Эти исследования привели меня в такие компании, как Google, Facebook и Palantir, чье существование всецело зависит от алгоритмов. Получил я и несколько удивительных приглашений, в том числе в штаб-квартиру крупнейшего в мире хеджевого фонда, где с помощью алгоритмов можно ежедневно зарабатывать – или терять – миллиарды долларов. Познакомился и с создателями суперкомпьютера Watson, победителя игры Jeopardy![2], который можно назвать преемником Deep Blue. Я принял участие во встрече высших руководителей банковского дела в Австралии, на которой обсуждалось влияние ИИ на рабочие места в их отрасли. Хотя у этих людей и компаний совершенно разные интересы, все они хотят быть на переднем крае революции искусственного интеллекта – или по крайней мере не остаться от нее в стороне.

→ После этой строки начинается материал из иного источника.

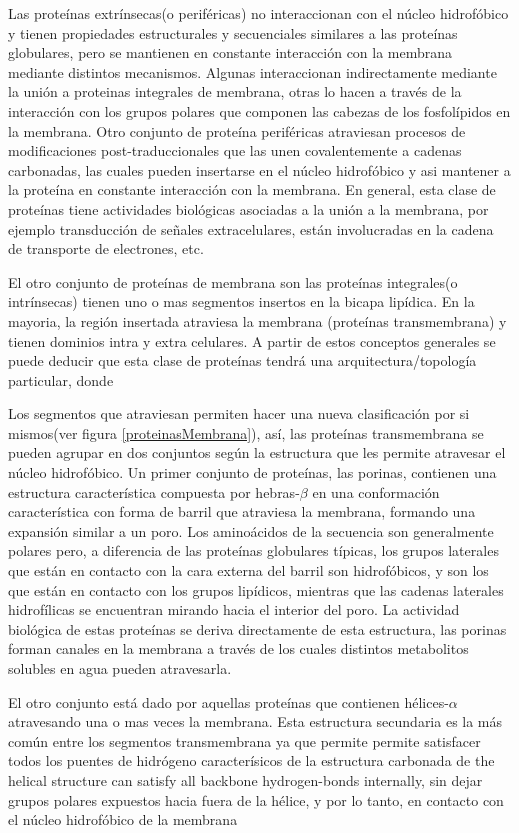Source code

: Las proteínas extrínsecas(o periféricas) no interaccionan con el núcleo hidrofóbico y tienen propiedades estructurales y secuenciales similares a las proteínas globulares, 
pero se mantienen en constante interacción con la membrana mediante distintos mecanismos.
Algunas interaccionan indirectamente mediante la unión a proteinas integrales de membrana, otras lo hacen a través de la interacción con los grupos polares que componen las cabezas de los fosfolípidos en la membrana. 
Otro conjunto de proteína periféricas atraviesan procesos de modificaciones post-traduccionales que las unen covalentemente a cadenas carbonadas, las cuales pueden insertarse en el núcleo hidrofóbico y
asi mantener a la proteína en constante interacción con la membrana.
En general, esta clase de proteínas tiene actividades biológicas asociadas a la unión a la membrana, por ejemplo transducción de señales extracelulares, están involucradas en la cadena de transporte de electrones, etc.

El otro conjunto de proteínas de membrana son las proteínas integrales(o intrínsecas) tienen uno o mas segmentos insertos en la bicapa lipídica.
En la mayoria, la región insertada atraviesa la membrana (proteínas transmembrana) y tienen dominios intra y extra celulares.
A partir de estos conceptos generales se puede deducir que esta clase de proteínas tendrá una arquitectura/topología particular, donde 

Los segmentos que atraviesan permiten hacer una nueva clasificación por si mismos(ver figura \ref{proteinasMembrana}), así, las proteínas transmembrana se pueden agrupar en dos conjuntos según la estructura que les permite atravesar el núcleo hidrofóbico.
Un primer conjunto de proteínas, las porinas, contienen una estructura característica compuesta por hebras-$\beta$ en una conformación característica con forma de barril que atraviesa la membrana, formando una expansión similar a un poro.
Los aminoácidos de la secuencia son generalmente polares pero, a diferencia de las proteínas globulares típicas, los grupos laterales que están en contacto con la cara externa del barril son hidrofóbicos, y son los que están en contacto con 
los grupos lipídicos, mientras que las cadenas laterales hidrofílicas se encuentran mirando hacia el interior del poro.
La actividad biológica de estas proteínas se deriva directamente de esta estructura, las porinas forman canales en la membrana a través de los cuales distintos metabolitos solubles en agua pueden atravesarla. 

El otro conjunto está dado por aquellas proteínas que contienen hélices-$\alpha$ atravesando una o mas veces la membrana. 
Esta estructura secundaria es la más común entre los segmentos transmembrana ya que permite permite satisfacer todos los puentes de hidrógeno caracterísicos de la estructura carbonada de
the helical structure can satisfy all backbone hydrogen-bonds internally, 
sin dejar grupos polares expuestos hacia fuera de la hélice, y por lo tanto, en contacto con el núcleo hidrofóbico de la membrana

Уже много лет я выступаю перед представителями деловых кругов с лекциями на темы, связанные с разработкой стратегии и улучшением процесса принятия решений. Но в последние годы ко мне все чаще стали обращаться с просьбой рассказать об искусственном интеллекте и о том, что я называю отношениями между человеком и машиной. Такие выступления дают мне возможность не только поделиться своими мыслями, но и понять, что именно интересует бизнес-сообщество относительно ИИ. В этой книге я попытался рассмотреть вопросы, вызывающие наибольшее беспокойство, и отделить бесспорные факты от вымыслов и преувеличений.
В 2013 году я удостоился чести стать приглашенным старшим научным сотрудником в Школе Джеймса Мартина при Оксфордском университете, где собралось созвездие блестящих ученых умов. В Оксфорде искусственный интеллект изучается в равной мере и как техническая, и как философская проблема, и я с удовольствием погрузился в оба этих потока. Функционирующий при школе Институт будущего человечества – идеальное место для того, чтобы понять, какими станут отношения между человеком и машиной. В этой книге я поставил перед собой задачу взять некоторые из самых сложных, зачастую очень мудреных и окутанных тайной научных концепций, исследований, прогнозов – и, выполняя функцию переводчика и гида, показать возможности их практического применения, попутно снабжая эти сведения моими собственными идеями и комментариями.
Б'oльшую часть своей жизни я размышлял над тем, как думают люди, – отличный фундамент для того, чтобы выяснить, как думают машины и как они не думают. В свою очередь, это помогает нам понять, что могут – и чего не могут – делать машины… по крайней мере пока.
В легенде, бытовавшей среди афроамериканцев в XIX веке, рассказывается о чернокожем рабочем-путейце Джоне Генри. Он отличался непревзойденным умением пробивать молотом горные породы для прокладки туннелей и однажды вступил в соревнование с новым изобретением – паровым буром. Я был таким же Джоном Генри в мире шахмат: за 20 лет моего пребывания на вершине шахматного Олимпа шахматные компьютеры превратились из смехотворно слабых в практически непобедимых игроков, что стало моим благословением и моим проклятием.
Как мы увидим, на протяжении многих веков похожая ситуация повторялась снова и снова. Сначала люди смеялись над малейшими попытками заменить лошадей и волов неуклюжими, ненадежными машинами. Потом они потешались над идеей о том, что тяжелый, жесткий металл может летать, как птицы. В конце концов нам пришлось допустить, что нет такой физической работы, которую машина не могла бы выполнить так же, как человек, или даже лучше.
Мы постепенно начинаем признавать, что следует приветствовать этот неумолимый прогресс, а не бояться его, хотя тут мы делаем шаг вперед и два шага назад. Каждое новое вторжение машин в какую-либо область вызывает очередную волну паники и сомнений, и сегодня эти голоса звучат громко как никогда. Отчасти это объясняется тем, кого именно и в каких областях заменяют машины. Лошади и волы не могли писать письма редакторам газет, когда им на смену пришли тракторы и автомобили. Низкоквалифицированные рабочие тоже едва ли могли быть услышанными, и считалось, что они рады тому, что механизмы освободили их от изматывающего труда.
Так продолжалось на протяжении большей части XX века, когда в результате автоматизации многие профессии радикально изменялись или же полностью исчезали – да так быстро, что их не успевали оплакивать. Взять хотя бы машинистов лифтов. В 1920 году американский профсоюз лифтеров насчитывал 17 000 человек, и организованные им забастовки были способны парализовать целые города. Это и случилось в Нью-Йорке в сентябре 1945-го: по сообщению Associated Press, «тысячи людей были вынуждены подниматься пешком на верхние этажи небоскребов, таких как Эмпайр-стейт-билдинг, по казавшимся бесконечными лестницам». Возможно, именно поэтому мало кто горевал в связи с исчезновением этой профессии, когда в 1950-е годы лифтеров начали заменять лифты с автоматическим кнопочным управлением.